• **TASK GOAL**
Transcribe the following records in full, exactly as shown.
━━━━━━━━━━━━━━━━
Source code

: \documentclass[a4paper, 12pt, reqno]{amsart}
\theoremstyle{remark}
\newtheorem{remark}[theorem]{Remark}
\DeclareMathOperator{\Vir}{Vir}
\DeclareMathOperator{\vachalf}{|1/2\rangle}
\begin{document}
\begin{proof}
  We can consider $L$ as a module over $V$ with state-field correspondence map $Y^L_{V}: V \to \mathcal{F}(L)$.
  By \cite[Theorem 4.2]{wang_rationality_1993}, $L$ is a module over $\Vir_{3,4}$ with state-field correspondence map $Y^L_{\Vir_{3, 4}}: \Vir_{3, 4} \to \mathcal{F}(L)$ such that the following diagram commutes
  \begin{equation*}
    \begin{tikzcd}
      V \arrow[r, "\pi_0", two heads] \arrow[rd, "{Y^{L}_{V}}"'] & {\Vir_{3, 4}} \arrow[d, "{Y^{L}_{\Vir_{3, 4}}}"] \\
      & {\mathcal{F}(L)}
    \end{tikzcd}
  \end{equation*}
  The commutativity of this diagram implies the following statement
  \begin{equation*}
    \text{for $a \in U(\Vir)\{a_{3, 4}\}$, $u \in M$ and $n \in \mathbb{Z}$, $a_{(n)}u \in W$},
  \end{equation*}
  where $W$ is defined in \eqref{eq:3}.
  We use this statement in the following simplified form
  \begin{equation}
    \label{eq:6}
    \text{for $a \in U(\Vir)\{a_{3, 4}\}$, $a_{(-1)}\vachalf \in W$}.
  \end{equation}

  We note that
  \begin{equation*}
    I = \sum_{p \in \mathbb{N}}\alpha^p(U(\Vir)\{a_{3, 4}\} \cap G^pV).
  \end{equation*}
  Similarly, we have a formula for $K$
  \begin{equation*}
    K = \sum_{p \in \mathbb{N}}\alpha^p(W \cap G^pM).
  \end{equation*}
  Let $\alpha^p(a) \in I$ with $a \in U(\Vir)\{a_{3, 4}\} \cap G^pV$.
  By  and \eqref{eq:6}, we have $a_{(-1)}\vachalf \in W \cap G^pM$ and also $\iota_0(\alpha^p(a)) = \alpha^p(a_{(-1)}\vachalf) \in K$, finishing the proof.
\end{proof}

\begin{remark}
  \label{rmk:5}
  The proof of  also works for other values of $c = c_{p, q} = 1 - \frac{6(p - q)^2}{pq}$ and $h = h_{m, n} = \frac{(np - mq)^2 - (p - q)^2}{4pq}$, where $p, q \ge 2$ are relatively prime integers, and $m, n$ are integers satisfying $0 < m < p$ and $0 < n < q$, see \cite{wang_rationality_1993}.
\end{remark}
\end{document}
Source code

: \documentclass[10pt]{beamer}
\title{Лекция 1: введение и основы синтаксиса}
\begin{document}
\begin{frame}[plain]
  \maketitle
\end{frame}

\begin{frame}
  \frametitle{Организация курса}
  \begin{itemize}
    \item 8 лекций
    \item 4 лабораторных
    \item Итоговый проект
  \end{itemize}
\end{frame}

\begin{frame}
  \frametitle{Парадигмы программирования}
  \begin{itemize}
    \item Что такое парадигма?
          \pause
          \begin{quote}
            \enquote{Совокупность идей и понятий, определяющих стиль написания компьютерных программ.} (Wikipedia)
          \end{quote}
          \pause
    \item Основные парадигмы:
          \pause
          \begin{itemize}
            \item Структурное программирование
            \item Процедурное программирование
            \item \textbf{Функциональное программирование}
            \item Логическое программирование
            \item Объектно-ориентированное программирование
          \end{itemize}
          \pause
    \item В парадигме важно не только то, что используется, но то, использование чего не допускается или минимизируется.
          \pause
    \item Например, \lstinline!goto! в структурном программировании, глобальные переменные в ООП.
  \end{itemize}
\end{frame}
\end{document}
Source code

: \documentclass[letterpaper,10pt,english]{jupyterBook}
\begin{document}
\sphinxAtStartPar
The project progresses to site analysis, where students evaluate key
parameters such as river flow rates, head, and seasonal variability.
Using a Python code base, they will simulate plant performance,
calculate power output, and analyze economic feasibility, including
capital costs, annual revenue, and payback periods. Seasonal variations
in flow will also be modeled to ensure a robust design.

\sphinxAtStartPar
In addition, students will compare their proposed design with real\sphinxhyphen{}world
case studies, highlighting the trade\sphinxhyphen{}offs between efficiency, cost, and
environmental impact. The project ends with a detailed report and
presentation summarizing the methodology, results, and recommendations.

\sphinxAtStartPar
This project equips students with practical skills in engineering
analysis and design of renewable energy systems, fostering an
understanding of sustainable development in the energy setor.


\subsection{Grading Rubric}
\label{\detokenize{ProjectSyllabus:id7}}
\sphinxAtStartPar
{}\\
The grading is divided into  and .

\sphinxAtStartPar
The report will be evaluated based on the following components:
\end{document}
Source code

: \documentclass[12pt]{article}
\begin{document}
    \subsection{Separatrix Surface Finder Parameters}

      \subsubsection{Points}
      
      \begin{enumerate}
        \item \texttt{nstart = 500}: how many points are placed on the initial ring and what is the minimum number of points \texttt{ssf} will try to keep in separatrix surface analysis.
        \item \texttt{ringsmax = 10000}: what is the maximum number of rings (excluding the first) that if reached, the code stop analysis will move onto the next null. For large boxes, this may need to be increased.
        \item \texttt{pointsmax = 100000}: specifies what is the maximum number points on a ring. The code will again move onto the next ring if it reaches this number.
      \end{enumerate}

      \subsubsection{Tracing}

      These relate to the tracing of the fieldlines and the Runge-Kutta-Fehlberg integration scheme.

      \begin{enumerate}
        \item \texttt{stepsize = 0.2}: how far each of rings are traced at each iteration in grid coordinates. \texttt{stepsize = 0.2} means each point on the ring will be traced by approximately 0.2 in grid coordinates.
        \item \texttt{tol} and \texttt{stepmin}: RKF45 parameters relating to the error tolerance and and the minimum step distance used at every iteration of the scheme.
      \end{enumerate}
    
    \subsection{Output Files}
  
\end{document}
━━━━━━━━━━━━━━━━
• **SOLUTION TO THIS TASK**
Source code

: \documentclass[a4paper, 12pt, reqno]{amsart}
\theoremstyle{remark}
\newtheorem{remark}[theorem]{Remark}
\DeclareMathOperator{\Vir}{Vir}
\DeclareMathOperator{\vachalf}{|1/2\rangle}
\begin{document}
\begin{proof}
  We can consider $L$ as a module over $V$ with state-field correspondence map $Y^L_{V}: V \to \mathcal{F}(L)$.
  By \cite[Theorem 4.2]{wang_rationality_1993}, $L$ is a module over $\Vir_{3,4}$ with state-field correspondence map $Y^L_{\Vir_{3, 4}}: \Vir_{3, 4} \to \mathcal{F}(L)$ such that the following diagram commutes
  \begin{equation*}
    \begin{tikzcd}
      V \arrow[r, "\pi_0", two heads] \arrow[rd, "{Y^{L}_{V}}"'] & {\Vir_{3, 4}} \arrow[d, "{Y^{L}_{\Vir_{3, 4}}}"] \\
      & {\mathcal{F}(L)}
    \end{tikzcd}
  \end{equation*}
  The commutativity of this diagram implies the following statement
  \begin{equation*}
    \text{for $a \in U(\Vir)\{a_{3, 4}\}$, $u \in M$ and $n \in \mathbb{Z}$, $a_{(n)}u \in W$},
  \end{equation*}
  where $W$ is defined in \eqref{eq:3}.
  We use this statement in the following simplified form
  \begin{equation}
    \label{eq:6}
    \text{for $a \in U(\Vir)\{a_{3, 4}\}$, $a_{(-1)}\vachalf \in W$}.
  \end{equation}

  We note that
  \begin{equation*}
    I = \sum_{p \in \mathbb{N}}\alpha^p(U(\Vir)\{a_{3, 4}\} \cap G^pV).
  \end{equation*}
  Similarly, we have a formula for $K$
  \begin{equation*}
    K = \sum_{p \in \mathbb{N}}\alpha^p(W \cap G^pM).
  \end{equation*}
  Let $\alpha^p(a) \in I$ with $a \in U(\Vir)\{a_{3, 4}\} \cap G^pV$.
  By  and \eqref{eq:6}, we have $a_{(-1)}\vachalf \in W \cap G^pM$ and also $\iota_0(\alpha^p(a)) = \alpha^p(a_{(-1)}\vachalf) \in K$, finishing the proof.
\end{proof}

\begin{remark}
  \label{rmk:5}
  The proof of  also works for other values of $c = c_{p, q} = 1 - \frac{6(p - q)^2}{pq}$ and $h = h_{m, n} = \frac{(np - mq)^2 - (p - q)^2}{4pq}$, where $p, q \ge 2$ are relatively prime integers, and $m, n$ are integers satisfying $0 < m < p$ and $0 < n < q$, see \cite{wang_rationality_1993}.
\end{remark}
\end{document}
Source code

: \documentclass[10pt]{beamer}
\title{Лекция 1: введение и основы синтаксиса}
\begin{document}
\begin{frame}[plain]
  \maketitle
\end{frame}

\begin{frame}
  \frametitle{Организация курса}
  \begin{itemize}
    \item 8 лекций
    \item 4 лабораторных
    \item Итоговый проект
  \end{itemize}
\end{frame}

\begin{frame}
  \frametitle{Парадигмы программирования}
  \begin{itemize}
    \item Что такое парадигма?
          \pause
          \begin{quote}
            \enquote{Совокупность идей и понятий, определяющих стиль написания компьютерных программ.} (Wikipedia)
          \end{quote}
          \pause
    \item Основные парадигмы:
          \pause
          \begin{itemize}
            \item Структурное программирование
            \item Процедурное программирование
            \item \textbf{Функциональное программирование}
            \item Логическое программирование
            \item Объектно-ориентированное программирование
          \end{itemize}
          \pause
    \item В парадигме важно не только то, что используется, но то, использование чего не допускается или минимизируется.
          \pause
    \item Например, \lstinline!goto! в структурном программировании, глобальные переменные в ООП.
  \end{itemize}
\end{frame}
\end{document}
Source code

: \documentclass[letterpaper,10pt,english]{jupyterBook}
\begin{document}
\sphinxAtStartPar
The project progresses to site analysis, where students evaluate key
parameters such as river flow rates, head, and seasonal variability.
Using a Python code base, they will simulate plant performance,
calculate power output, and analyze economic feasibility, including
capital costs, annual revenue, and payback periods. Seasonal variations
in flow will also be modeled to ensure a robust design.

\sphinxAtStartPar
In addition, students will compare their proposed design with real\sphinxhyphen{}world
case studies, highlighting the trade\sphinxhyphen{}offs between efficiency, cost, and
environmental impact. The project ends with a detailed report and
presentation summarizing the methodology, results, and recommendations.

\sphinxAtStartPar
This project equips students with practical skills in engineering
analysis and design of renewable energy systems, fostering an
understanding of sustainable development in the energy setor.


\subsection{Grading Rubric}
\label{\detokenize{ProjectSyllabus:id7}}
\sphinxAtStartPar
{}\\
The grading is divided into  and .

\sphinxAtStartPar
The report will be evaluated based on the following components:
\end{document}
Source code

: \documentclass[12pt]{article}
\begin{document}
    \subsection{Separatrix Surface Finder Parameters}

      \subsubsection{Points}
      
      \begin{enumerate}
        \item \texttt{nstart = 500}: how many points are placed on the initial ring and what is the minimum number of points \texttt{ssf} will try to keep in separatrix surface analysis.
        \item \texttt{ringsmax = 10000}: what is the maximum number of rings (excluding the first) that if reached, the code stop analysis will move onto the next null. For large boxes, this may need to be increased.
        \item \texttt{pointsmax = 100000}: specifies what is the maximum number points on a ring. The code will again move onto the next ring if it reaches this number.
      \end{enumerate}

      \subsubsection{Tracing}

      These relate to the tracing of the fieldlines and the Runge-Kutta-Fehlberg integration scheme.

      \begin{enumerate}
        \item \texttt{stepsize = 0.2}: how far each of rings are traced at each iteration in grid coordinates. \texttt{stepsize = 0.2} means each point on the ring will be traced by approximately 0.2 in grid coordinates.
        \item \texttt{tol} and \texttt{stepmin}: RKF45 parameters relating to the error tolerance and and the minimum step distance used at every iteration of the scheme.
      \end{enumerate}
    
    \subsection{Output Files}
  
\end{document}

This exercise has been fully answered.